Coming out of spring training in 2019, Guzmán was named the Rangers' starting first baseman. However, he was placed on the 10-day injured list on April 7, 2019, with a right hamstring strain. He was reactivated off the IL on May 9, starting at first base that night. However, after posting a .193/.282/.396/.678 battling line during the first four months of the season, he was optioned to Triple-A Nashville on July 23. After slashing an impressive .316/.409/.518/.927 batting line at Nashville, he was called up on September 1 to become the Rangers' everyday first baseman. Guzmán would finish the 2019 season batting .219/.308/.414/.723 with 10 home runs and 36 RBIs in 87 games.

In 2020 for the Rangers, Guzmán appeared in 26 games, hitting .244/.314/.436 with four home runs and nine RBIs across 78 at-bats. After the 2020 season, he played for Gigantes del Cibao of the Dominican Professional Baseball League(LIDOM). He has also played for Dominican Republic in the 2021 Caribbean Series.

On April 12, 2021, his first career start in left field and the outfield, Guzmán tore the meniscus in his right knee and was placed on the 10-day injured list the next day. He had been batting .063/.118/.250 in 17 plate appearances at the time of his injury. On April 23, Guzmán underwent season-ending right knee surgery. On April 26, he was placed on the 60-day injured list. Guzmán was outrighted off of the 40-man roster on November 5, and elected free agency the following day.

===New York Yankees===
On March 13, 2022, Guzmán signed a minor league contract with the New York Yankees. He played for the Scranton/Wilkes-Barre RailRiders and began the conversion into a pitcher.

The Yankees promoted Guzmán to the major leagues on September 7. On September 10, Guzmán was designated for assignment after going 0-for-6 with 5 strikeouts in limited action. He cleared waivers and was sent outright to Triple–A Scranton on September 12. On October 24, Guzmán elected free agency.

=== San Francisco Giants ===
On January 16, 2023, Guzmán signed a minor league contract with the San Francisco Giants. On February 6, Guzmán was invited to Spring Training and announced as both a pitcher and infielder. On March 14, it was announced that Guzmán would miss 6–8 weeks after suffering a pronator strain in his left forearm. On August 20, Guzmán began a rehab assignment with the rookie–level Arizona Complex League Giants. After three games, he was released by the Giants organization on August 26.

===Baltimore Orioles===
On January 25, 2024, Guzmán signed a minor league contract with the Baltimore Orioles.
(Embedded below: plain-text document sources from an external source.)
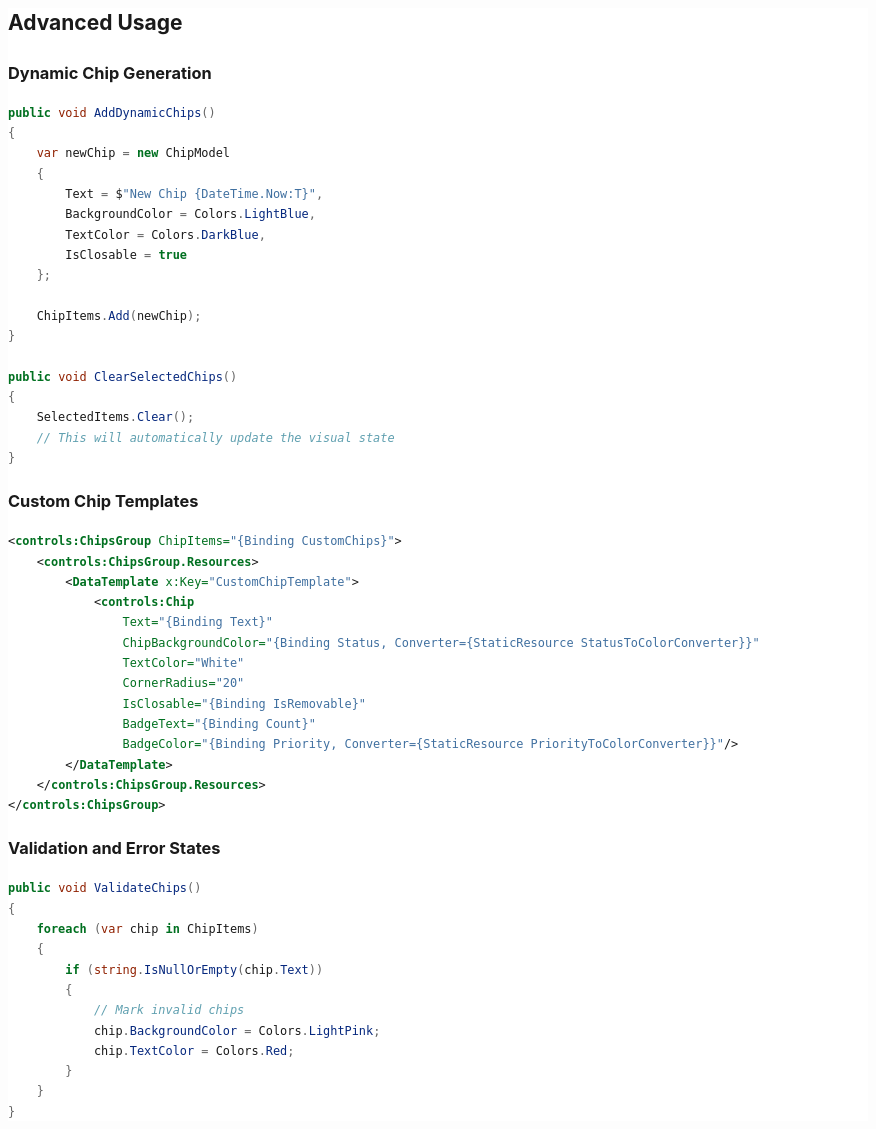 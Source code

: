 Advanced Usage
--------------

### Dynamic Chip Generation

```csharp
public void AddDynamicChips()
{
    var newChip = new ChipModel
    {
        Text = $"New Chip {DateTime.Now:T}",
        BackgroundColor = Colors.LightBlue,
        TextColor = Colors.DarkBlue,
        IsClosable = true
    };

    ChipItems.Add(newChip);
}

public void ClearSelectedChips()
{
    SelectedItems.Clear();
    // This will automatically update the visual state
}
```

### Custom Chip Templates

```xml
<controls:ChipsGroup ChipItems="{Binding CustomChips}">
    <controls:ChipsGroup.Resources>
        <DataTemplate x:Key="CustomChipTemplate">
            <controls:Chip
                Text="{Binding Text}"
                ChipBackgroundColor="{Binding Status, Converter={StaticResource StatusToColorConverter}}"
                TextColor="White"
                CornerRadius="20"
                IsClosable="{Binding IsRemovable}"
                BadgeText="{Binding Count}"
                BadgeColor="{Binding Priority, Converter={StaticResource PriorityToColorConverter}}"/>
        </DataTemplate>
    </controls:ChipsGroup.Resources>
</controls:ChipsGroup>
```

### Validation and Error States

```csharp
public void ValidateChips()
{
    foreach (var chip in ChipItems)
    {
        if (string.IsNullOrEmpty(chip.Text))
        {
            // Mark invalid chips
            chip.BackgroundColor = Colors.LightPink;
            chip.TextColor = Colors.Red;
        }
    }
}
```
In 8 games split between the rookie–level Florida Complex League Orioles and High–A Aberdeen IronBirds, he struggled to a 13.50 ERA with 11 strikeouts and one save across 7 1/3 innings pitched. Guzmán was released by the Orioles organization on October 5.

===El Águila de Veracruz===
On May 24, 2025, Guzmán signed with El Águila de Veracruz of the Mexican League. In 1 game he threw 0.1 innings giving up 3 earned runs (81.00 ERA) on 5 walks and striking out one, In 26 games in the field he hit .247/.348/.403 with 3 home runs and 12 RBIs.
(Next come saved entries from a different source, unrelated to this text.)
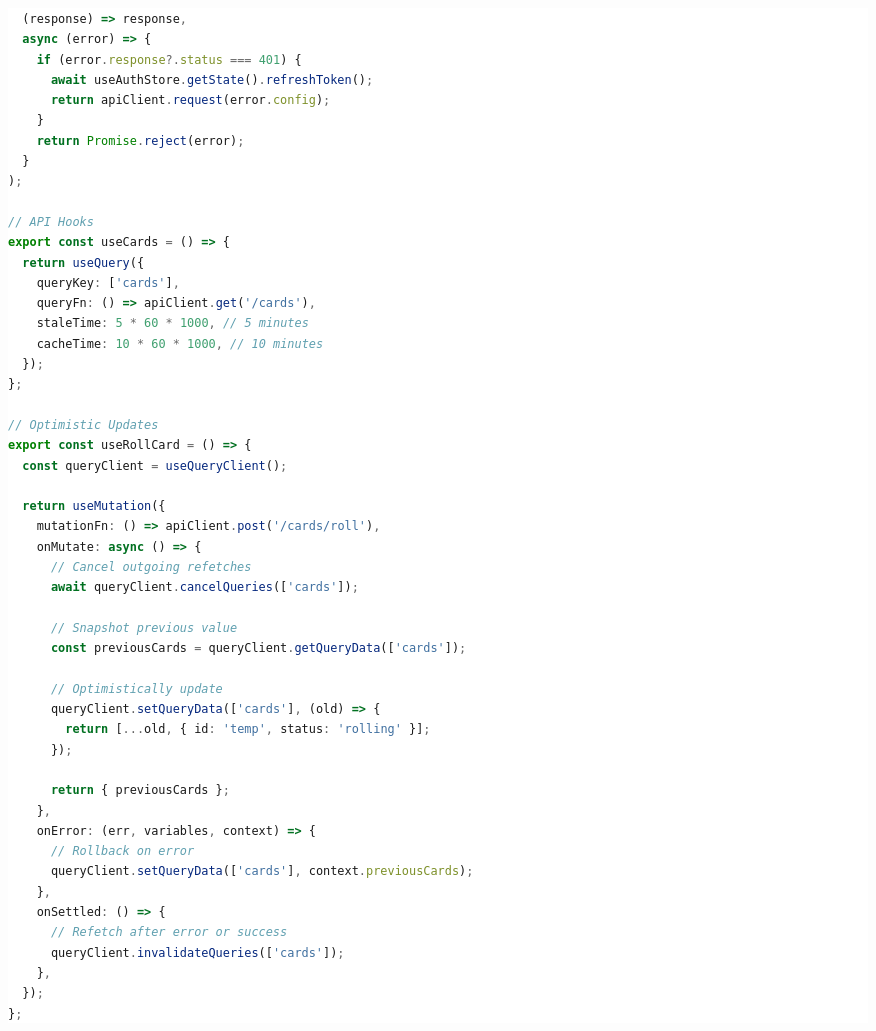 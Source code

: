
```typescript
  (response) => response,
  async (error) => {
    if (error.response?.status === 401) {
      await useAuthStore.getState().refreshToken();
      return apiClient.request(error.config);
    }
    return Promise.reject(error);
  }
);

// API Hooks
export const useCards = () => {
  return useQuery({
    queryKey: ['cards'],
    queryFn: () => apiClient.get('/cards'),
    staleTime: 5 * 60 * 1000, // 5 minutes
    cacheTime: 10 * 60 * 1000, // 10 minutes
  });
};

// Optimistic Updates
export const useRollCard = () => {
  const queryClient = useQueryClient();
  
  return useMutation({
    mutationFn: () => apiClient.post('/cards/roll'),
    onMutate: async () => {
      // Cancel outgoing refetches
      await queryClient.cancelQueries(['cards']);
      
      // Snapshot previous value
      const previousCards = queryClient.getQueryData(['cards']);
      
      // Optimistically update
      queryClient.setQueryData(['cards'], (old) => {
        return [...old, { id: 'temp', status: 'rolling' }];
      });
      
      return { previousCards };
    },
    onError: (err, variables, context) => {
      // Rollback on error
      queryClient.setQueryData(['cards'], context.previousCards);
    },
    onSettled: () => {
      // Refetch after error or success
      queryClient.invalidateQueries(['cards']);
    },
  });
};
```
Guzmán was not invited to the 2026 pre-season camp and has not appeared with the team again.

==Personal life==
In 2014, Guzman was home in the Dominican Republic driving his vehicle when he collided with a motorcycle. The crash resulted in the death of the driver of the motorcycle. Guzman did not face any charges from the incident, as the police determined that the motorcycle driver had failed to stop at an intersection. Guzman has one daughter, named Charlotte with his girlfriend Yuleska De Carvalho.